The 2020 Edgar de Picciotto International Prize was awarded to Saskia Sassen during the opening lecture of the academic year on 15 September.

Saskia Sassen | September 15 | Graduate Institute Geneva

Saskia Sassen is Robert S. Lynd Professor of Sociology at Columbia University and a Member of Columbia University’s Committee on Global Thought, which she chaired until 2015. She is a student of cities, immigration, and states in the world economy, with inequality, gendering and digitization three key variables running though her work.

Over 20 years of research, she has published eight books and is the editor or co-editor of four books translated into over twenty languages. In addition, she has received many awards and honors, among them, multiple doctor honoris causa, the 2013 Principe de Asturias Prize in the Social Sciences, an election to the Royal Academy of the Sciences of the Netherlands and made a Chevalier de l’Ordre des Arts et Lettres by the French government. She has also been a committed and influential participant in the public debate, appearing in many journals The Guardian, The New York Times, Le Monde, Die Zeit, The Financial Times, among others.

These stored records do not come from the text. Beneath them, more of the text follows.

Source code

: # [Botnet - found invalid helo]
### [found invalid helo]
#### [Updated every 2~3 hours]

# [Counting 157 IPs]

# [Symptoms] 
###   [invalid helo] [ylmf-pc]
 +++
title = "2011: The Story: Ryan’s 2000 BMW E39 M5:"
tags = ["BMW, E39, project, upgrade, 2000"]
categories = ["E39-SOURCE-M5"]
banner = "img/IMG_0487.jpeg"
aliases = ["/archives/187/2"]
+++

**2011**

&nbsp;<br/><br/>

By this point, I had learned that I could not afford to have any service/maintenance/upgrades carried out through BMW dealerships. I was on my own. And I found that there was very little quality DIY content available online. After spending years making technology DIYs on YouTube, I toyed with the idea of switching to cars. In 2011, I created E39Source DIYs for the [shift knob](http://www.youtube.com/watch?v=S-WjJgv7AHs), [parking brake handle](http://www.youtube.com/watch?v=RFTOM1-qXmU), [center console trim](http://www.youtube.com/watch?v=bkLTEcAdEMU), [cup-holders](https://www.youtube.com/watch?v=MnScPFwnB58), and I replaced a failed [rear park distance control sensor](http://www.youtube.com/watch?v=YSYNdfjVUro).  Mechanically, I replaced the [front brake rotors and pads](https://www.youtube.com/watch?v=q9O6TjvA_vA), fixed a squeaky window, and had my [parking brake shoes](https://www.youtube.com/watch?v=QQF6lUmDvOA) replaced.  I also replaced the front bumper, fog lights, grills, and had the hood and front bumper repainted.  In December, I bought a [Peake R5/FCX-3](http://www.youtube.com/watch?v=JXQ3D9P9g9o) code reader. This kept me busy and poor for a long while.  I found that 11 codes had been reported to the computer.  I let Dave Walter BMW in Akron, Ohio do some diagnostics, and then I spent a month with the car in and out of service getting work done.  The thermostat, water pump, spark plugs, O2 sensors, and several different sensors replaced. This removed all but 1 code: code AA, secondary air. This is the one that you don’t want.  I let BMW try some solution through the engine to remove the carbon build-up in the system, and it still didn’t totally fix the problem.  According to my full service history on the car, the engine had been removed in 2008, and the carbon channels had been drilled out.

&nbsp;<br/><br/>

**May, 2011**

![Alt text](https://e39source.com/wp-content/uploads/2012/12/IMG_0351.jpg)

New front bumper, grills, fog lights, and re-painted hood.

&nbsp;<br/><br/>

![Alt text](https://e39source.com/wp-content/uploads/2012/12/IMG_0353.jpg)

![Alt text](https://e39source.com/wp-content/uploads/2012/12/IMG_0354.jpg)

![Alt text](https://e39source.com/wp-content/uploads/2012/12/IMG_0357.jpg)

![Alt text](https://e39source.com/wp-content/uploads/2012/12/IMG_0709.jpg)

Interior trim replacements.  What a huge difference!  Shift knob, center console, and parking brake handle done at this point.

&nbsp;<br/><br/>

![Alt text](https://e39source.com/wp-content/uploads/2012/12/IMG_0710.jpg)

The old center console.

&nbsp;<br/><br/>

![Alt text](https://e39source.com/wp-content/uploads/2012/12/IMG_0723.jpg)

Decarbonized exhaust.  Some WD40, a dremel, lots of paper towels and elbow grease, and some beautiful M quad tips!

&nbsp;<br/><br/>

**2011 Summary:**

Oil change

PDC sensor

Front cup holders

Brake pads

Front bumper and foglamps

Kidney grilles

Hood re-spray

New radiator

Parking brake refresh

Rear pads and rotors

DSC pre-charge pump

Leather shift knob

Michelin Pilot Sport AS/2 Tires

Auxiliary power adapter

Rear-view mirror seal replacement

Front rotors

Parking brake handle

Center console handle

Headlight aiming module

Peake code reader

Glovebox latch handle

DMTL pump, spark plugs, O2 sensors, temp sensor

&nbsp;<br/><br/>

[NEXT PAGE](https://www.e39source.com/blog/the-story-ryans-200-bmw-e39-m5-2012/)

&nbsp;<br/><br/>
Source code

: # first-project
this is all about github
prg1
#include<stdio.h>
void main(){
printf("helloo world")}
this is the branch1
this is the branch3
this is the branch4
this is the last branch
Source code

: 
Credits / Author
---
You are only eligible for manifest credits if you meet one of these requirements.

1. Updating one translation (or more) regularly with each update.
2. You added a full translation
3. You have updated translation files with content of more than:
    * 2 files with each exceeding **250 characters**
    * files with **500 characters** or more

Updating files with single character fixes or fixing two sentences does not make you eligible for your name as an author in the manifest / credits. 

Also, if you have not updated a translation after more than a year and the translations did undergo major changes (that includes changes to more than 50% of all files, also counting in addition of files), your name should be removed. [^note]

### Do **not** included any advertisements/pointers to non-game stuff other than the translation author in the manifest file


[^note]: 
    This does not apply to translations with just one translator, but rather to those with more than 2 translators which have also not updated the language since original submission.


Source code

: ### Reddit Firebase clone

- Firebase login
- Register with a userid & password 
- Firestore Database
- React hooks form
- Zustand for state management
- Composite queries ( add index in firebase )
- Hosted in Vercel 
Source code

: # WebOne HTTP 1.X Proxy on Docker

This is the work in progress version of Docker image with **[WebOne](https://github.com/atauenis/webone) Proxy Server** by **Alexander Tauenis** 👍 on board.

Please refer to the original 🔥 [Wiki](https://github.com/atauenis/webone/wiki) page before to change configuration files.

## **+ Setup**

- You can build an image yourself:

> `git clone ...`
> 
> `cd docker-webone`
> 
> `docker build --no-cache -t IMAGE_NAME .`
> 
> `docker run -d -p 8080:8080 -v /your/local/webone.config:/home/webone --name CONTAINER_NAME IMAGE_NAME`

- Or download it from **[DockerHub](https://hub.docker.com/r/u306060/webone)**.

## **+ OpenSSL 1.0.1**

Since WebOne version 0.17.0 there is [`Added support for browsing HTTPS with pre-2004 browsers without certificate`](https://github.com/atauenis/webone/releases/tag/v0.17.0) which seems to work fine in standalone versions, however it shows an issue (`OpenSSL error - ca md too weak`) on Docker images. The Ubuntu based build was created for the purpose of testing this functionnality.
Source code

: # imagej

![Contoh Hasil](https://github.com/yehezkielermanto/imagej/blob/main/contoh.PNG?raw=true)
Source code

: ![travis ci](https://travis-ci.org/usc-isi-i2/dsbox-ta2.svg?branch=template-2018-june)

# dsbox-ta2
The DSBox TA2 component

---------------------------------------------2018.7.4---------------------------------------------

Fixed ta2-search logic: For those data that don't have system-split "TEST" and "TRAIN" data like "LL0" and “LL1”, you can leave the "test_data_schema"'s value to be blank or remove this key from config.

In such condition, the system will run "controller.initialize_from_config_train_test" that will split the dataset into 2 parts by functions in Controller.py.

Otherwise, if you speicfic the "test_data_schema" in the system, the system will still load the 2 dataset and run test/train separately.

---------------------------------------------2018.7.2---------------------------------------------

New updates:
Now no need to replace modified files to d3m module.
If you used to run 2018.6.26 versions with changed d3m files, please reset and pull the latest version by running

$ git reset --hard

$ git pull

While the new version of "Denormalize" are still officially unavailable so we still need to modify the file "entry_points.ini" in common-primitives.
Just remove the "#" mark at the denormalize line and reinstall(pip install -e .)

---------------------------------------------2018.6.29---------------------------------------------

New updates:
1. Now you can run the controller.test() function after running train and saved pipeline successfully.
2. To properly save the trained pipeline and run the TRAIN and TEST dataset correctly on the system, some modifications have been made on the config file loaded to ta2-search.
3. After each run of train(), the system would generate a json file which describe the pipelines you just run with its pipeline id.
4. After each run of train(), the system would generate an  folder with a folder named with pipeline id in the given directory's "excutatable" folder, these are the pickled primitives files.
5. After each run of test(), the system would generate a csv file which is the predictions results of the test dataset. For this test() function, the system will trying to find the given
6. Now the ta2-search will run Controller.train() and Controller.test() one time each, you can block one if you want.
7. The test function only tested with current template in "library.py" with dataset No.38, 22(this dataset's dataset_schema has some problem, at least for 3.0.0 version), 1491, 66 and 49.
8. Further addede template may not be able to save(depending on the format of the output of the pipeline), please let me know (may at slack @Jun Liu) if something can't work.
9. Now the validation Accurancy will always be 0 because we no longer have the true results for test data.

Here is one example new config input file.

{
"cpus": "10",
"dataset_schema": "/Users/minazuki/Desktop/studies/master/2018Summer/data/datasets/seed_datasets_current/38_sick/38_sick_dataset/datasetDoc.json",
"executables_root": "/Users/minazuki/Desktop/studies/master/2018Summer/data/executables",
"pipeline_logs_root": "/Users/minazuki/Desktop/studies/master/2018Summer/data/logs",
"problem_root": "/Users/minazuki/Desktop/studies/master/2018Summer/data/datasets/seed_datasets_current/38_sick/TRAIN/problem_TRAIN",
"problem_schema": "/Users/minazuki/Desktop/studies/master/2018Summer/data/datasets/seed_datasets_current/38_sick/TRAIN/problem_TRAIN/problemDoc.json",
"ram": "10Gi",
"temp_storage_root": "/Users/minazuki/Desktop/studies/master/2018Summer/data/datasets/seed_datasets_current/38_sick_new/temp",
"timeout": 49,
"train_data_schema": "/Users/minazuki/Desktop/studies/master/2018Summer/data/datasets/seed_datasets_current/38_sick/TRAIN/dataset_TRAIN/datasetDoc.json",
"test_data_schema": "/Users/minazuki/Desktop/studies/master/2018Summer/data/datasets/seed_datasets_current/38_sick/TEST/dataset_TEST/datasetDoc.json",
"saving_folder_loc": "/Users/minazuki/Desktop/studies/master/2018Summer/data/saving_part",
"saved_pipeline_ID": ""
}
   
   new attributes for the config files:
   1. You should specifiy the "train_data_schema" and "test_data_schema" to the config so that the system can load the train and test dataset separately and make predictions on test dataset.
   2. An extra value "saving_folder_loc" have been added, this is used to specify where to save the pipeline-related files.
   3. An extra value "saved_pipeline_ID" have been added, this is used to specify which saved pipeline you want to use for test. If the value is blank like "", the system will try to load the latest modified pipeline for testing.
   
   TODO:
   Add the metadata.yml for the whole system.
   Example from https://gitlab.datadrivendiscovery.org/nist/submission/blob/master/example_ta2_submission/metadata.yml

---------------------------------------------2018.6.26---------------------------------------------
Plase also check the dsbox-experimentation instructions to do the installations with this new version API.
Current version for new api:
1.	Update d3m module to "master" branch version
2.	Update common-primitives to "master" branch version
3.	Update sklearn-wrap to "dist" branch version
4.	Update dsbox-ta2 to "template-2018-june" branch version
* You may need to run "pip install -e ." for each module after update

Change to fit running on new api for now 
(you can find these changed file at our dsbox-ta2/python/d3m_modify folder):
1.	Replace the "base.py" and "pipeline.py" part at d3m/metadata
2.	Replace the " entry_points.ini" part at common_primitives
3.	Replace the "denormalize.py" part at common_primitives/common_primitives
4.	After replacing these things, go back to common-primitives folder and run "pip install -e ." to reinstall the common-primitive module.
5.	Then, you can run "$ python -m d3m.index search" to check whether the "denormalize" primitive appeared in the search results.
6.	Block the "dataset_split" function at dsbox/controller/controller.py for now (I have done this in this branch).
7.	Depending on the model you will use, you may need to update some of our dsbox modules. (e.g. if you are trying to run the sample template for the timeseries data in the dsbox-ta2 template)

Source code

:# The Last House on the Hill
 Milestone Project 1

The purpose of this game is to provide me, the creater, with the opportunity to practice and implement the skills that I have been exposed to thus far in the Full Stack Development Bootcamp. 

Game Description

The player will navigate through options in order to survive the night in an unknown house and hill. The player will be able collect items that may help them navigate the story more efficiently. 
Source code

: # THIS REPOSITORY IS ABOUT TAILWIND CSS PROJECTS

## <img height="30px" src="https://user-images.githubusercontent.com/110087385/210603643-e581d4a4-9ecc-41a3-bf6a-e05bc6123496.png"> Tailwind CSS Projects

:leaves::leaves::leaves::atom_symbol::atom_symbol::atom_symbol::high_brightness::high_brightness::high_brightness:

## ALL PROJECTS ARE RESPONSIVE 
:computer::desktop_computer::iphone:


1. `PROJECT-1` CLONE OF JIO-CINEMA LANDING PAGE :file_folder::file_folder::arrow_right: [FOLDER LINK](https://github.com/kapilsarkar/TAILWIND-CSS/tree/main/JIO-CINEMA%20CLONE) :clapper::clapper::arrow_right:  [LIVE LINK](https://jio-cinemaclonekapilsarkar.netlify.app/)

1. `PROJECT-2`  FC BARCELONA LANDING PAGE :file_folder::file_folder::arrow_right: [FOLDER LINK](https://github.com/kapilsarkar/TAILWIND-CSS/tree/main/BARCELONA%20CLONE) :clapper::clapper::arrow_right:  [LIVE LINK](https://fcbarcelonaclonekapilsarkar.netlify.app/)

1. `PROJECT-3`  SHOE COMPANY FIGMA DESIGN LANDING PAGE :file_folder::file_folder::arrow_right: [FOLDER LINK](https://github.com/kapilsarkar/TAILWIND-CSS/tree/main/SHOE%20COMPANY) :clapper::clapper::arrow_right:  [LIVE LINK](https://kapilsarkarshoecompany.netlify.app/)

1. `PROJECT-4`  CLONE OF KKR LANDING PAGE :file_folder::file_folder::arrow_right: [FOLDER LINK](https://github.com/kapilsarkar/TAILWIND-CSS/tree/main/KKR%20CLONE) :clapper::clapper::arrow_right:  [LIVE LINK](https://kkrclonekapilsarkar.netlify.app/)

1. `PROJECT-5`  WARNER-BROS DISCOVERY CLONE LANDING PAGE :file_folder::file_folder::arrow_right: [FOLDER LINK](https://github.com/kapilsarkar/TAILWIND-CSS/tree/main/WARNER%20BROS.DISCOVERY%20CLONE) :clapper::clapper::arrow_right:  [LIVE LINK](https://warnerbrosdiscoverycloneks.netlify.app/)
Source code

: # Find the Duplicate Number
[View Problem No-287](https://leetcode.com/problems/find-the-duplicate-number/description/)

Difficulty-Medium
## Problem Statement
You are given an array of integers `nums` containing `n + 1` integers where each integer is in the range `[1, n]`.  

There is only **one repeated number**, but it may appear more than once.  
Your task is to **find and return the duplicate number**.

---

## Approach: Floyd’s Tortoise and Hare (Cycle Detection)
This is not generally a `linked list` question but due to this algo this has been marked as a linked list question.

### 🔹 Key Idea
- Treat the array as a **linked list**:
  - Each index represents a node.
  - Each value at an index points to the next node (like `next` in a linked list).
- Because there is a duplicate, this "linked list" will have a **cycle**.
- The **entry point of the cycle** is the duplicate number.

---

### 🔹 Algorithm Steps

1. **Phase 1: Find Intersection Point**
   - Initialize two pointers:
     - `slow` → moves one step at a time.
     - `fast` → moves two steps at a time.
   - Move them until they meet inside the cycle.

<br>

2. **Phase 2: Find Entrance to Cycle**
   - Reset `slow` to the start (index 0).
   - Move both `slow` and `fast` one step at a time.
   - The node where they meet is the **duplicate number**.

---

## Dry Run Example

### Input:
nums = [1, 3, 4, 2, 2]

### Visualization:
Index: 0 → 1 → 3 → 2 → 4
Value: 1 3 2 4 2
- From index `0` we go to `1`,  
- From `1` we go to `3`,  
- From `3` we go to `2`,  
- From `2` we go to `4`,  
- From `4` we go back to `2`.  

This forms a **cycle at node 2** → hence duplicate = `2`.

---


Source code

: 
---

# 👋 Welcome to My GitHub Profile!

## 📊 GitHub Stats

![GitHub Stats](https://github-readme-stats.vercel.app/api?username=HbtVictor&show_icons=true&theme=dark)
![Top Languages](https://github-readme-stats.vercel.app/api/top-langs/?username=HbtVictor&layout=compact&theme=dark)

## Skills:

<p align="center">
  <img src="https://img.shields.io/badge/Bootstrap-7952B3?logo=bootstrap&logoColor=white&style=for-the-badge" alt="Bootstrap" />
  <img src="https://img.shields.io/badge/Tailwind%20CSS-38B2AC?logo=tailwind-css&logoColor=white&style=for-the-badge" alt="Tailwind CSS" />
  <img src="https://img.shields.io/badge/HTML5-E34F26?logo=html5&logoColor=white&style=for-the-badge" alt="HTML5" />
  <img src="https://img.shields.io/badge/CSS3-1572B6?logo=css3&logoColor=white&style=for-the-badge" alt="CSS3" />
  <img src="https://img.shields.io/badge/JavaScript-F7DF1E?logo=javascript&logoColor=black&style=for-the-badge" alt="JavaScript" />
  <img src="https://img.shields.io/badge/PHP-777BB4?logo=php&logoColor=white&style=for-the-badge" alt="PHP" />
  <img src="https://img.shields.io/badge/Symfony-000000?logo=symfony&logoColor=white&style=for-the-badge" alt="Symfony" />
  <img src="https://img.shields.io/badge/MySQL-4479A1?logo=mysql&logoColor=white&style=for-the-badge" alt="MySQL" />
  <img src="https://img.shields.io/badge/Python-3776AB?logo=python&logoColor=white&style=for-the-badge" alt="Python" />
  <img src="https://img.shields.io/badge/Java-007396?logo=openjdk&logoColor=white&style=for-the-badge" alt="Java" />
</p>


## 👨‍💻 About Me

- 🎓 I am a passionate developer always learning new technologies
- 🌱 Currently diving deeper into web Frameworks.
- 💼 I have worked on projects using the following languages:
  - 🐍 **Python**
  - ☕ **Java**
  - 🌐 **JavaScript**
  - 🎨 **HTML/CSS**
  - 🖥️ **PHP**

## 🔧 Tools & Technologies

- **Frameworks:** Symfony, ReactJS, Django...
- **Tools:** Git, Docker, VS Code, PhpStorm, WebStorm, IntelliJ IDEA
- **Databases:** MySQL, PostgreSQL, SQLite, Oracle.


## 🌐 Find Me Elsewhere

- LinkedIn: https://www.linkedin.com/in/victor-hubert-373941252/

On this occasion, Professor Sassen delivered the opening lecture of the new academic year by video conference entitled “Can Complexity Camouflage Violence”. Her lecture focused on modes of power, and how those that we think of as positive should increasingly be recognised as acts of violence. Focusing on the sector of high finance, Professor Sassen stated that “the intermediary is the actor in our economy that rarely loses. The one that end up losing are the originator and the final buyer.”